Prime Minister Stephen Harper will rise this afternoon in the House of Commons to apologize on behalf of Canadians for one of the darkest chapters in our history – the forcible removal of generations of aboriginal children from their families to residential schools, which systematically sought to "kill the Indian in the child."

For many of the 90,000 living former students who are struggling to come to terms with painful memories of forced assimilation and, in some cases, horrific abuse, a sincere and unconditional apology is a necessary step toward healing the deep wounds they still carry.

But this is also an opportunity for all Canadians to face up to this disastrous policy and its devastating consequences. For too long, residential schools have widely been seen as an unfortunate historical footnote. Harper's apology ought to compel Canadians to look critically and unflinchingly at their past and help set the relationship between aboriginals and non-aboriginals on a better path.

It would be difficult to underestimate the damage done to the estimated 150,000 First Nations, Métis and Inuit children who attended church-run residential schools from the 19th century until the final decades of the 20th century. They were separated from their families for long stretches, punished for speaking their own languages, and deprived of their cultural traditions. Some suffered physical and sexual abuse at the hands of those who sought to "civilize" them. Others died from disease and neglect before they could return home.

This unspeakable legacy is still playing out in aboriginal communities across the country in the form of suicide, substance abuse, family breakdown and despair. That's why aboriginals have long sought redress for the enormous wrongs done to them, including an unequivocal and fulsome apology.

"This is so very important.

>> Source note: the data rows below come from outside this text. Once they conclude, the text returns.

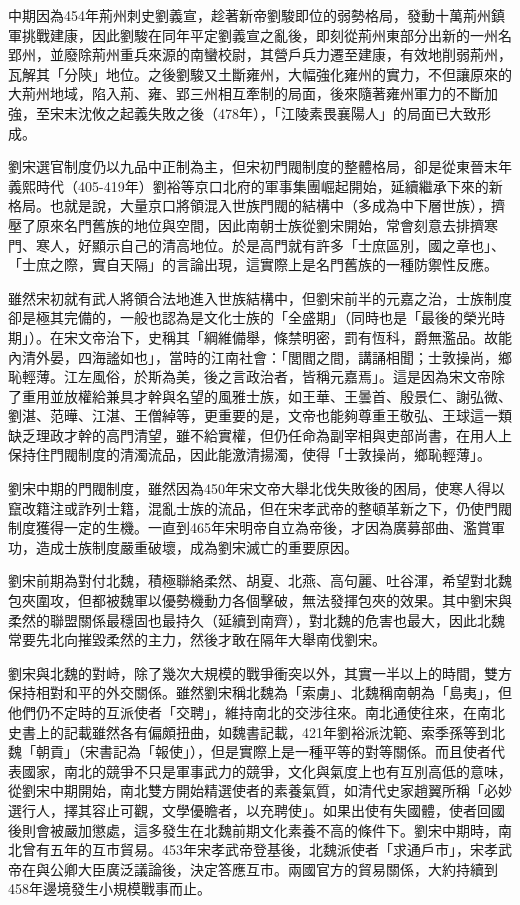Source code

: 中期因為454年荊州刺史劉義宣，趁著新帝劉駿即位的弱勢格局，發動十萬荊州鎮軍挑戰建康，因此劉駿在同年平定劉義宣之亂後，即刻從荊州東部分出新的一州名郢州，並廢除荊州重兵來源的南蠻校尉，其營戶兵力遷至建康，有效地削弱荊州，瓦解其「分陝」地位。之後劉駿又土斷雍州，大幅強化雍州的實力，不但讓原來的大荊州地域，陷入荊、雍、郢三州相互牽制的局面，後來隨著雍州軍力的不斷加強，至宋末沈攸之起義失敗之後（478年），「江陵素畏襄陽人」的局面已大致形成。

劉宋選官制度仍以九品中正制為主，但宋初門閥制度的整體格局，卻是從東晉末年義熙時代（405-419年）劉裕等京口北府的軍事集團崛起開始，延續繼承下來的新格局。也就是說，大量京口將領混入世族門閥的結構中（多成為中下層世族），擠壓了原來名門舊族的地位與空間，因此南朝士族從劉宋開始，常會刻意去排擠寒門、寒人，好顯示自己的清高地位。於是高門就有許多「士庶區別，國之章也」、「士庶之際，實自天隔」的言論出現，這實際上是名門舊族的一種防禦性反應。

雖然宋初就有武人將領合法地進入世族結構中，但劉宋前半的元嘉之治，士族制度卻是極其完備的，一般也認為是文化士族的「全盛期」（同時也是「最後的榮光時期」）。在宋文帝治下，史稱其「綱維備舉，條禁明密，罰有恆科，爵無濫品。故能內清外晏，四海謐如也」，當時的江南社會：「閭閻之間，講誦相聞；士敦操尚，鄉恥輕薄。江左風俗，於斯為美，後之言政治者，皆稱元嘉焉」。這是因為宋文帝除了重用並放權給兼具才幹與名望的風雅士族，如王華、王曇首、殷景仁、謝弘微、劉湛、范曄、江湛、王僧綽等，更重要的是，文帝也能夠尊重王敬弘、王球這一類缺乏理政才幹的高門清望，雖不給實權，但仍任命為副宰相與吏部尚書，在用人上保持住門閥制度的清濁流品，因此能激清揚濁，使得「士敦操尚，鄉恥輕薄」。

劉宋中期的門閥制度，雖然因為450年宋文帝大舉北伐失敗後的困局，使寒人得以竄改籍注或詐列士籍，混亂士族的流品，但在宋孝武帝的整頓革新之下，仍使門閥制度獲得一定的生機。一直到465年宋明帝自立為帝後，才因為廣募部曲、濫賞軍功，造成士族制度嚴重破壞，成為劉宋滅亡的重要原因。

劉宋前期為對付北魏，積極聯絡柔然、胡夏、北燕、高句麗、吐谷渾，希望對北魏包夾圍攻，但都被魏軍以優勢機動力各個擊破，無法發揮包夾的效果。其中劉宋與柔然的聯盟關係最穩固也最持久（延續到南齊），對北魏的危害也最大，因此北魏常要先北向摧毀柔然的主力，然後才敢在隔年大舉南伐劉宋。

劉宋與北魏的對峙，除了幾次大規模的戰爭衝突以外，其實一半以上的時間，雙方保持相對和平的外交關係。雖然劉宋稱北魏為「索虜」、北魏稱南朝為「島夷」，但他們仍不定時的互派使者「交聘」，維持南北的交涉往來。南北通使往來，在南北史書上的記載雖然各有偏頗扭曲，如魏書記載，421年劉裕派沈範、索季孫等到北魏「朝貢」（宋書記為「報使」），但是實際上是一種平等的對等關係。而且使者代表國家，南北的競爭不只是軍事武力的競爭，文化與氣度上也有互別高低的意味，從劉宋中期開始，南北雙方開始精選使者的素養氣質，如清代史家趙翼所稱「必妙選行人，擇其容止可觀，文學優瞻者，以充聘使」。如果出使有失國體，使者回國後則會被嚴加懲處，這多發生在北魏前期文化素養不高的條件下。劉宋中期時，南北曾有五年的互市貿易。453年宋孝武帝登基後，北魏派使者「求通戶市」，宋孝武帝在與公卿大臣廣泛議論後，決定答應互市。兩國官方的貿易關係，大約持續到458年邊境發生小規模戰事而止。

This is about reconciliation and ... about Canada coming to terms with its past," Phil Fontaine, National Chief of the Assembly of First Nations and a former residential school student himself, told the Star yesterday.

Fontaine hopes today's apology "will help shape Canada for the future." Under a 2006 settlement among the federal government, the churches and former students, compensation has been made available, and a Truth and Reconciliation Commission launched to document the history and effects of residential schools.

With this apology, Harper can seize the opportunity to move the reconciliation process an important step further."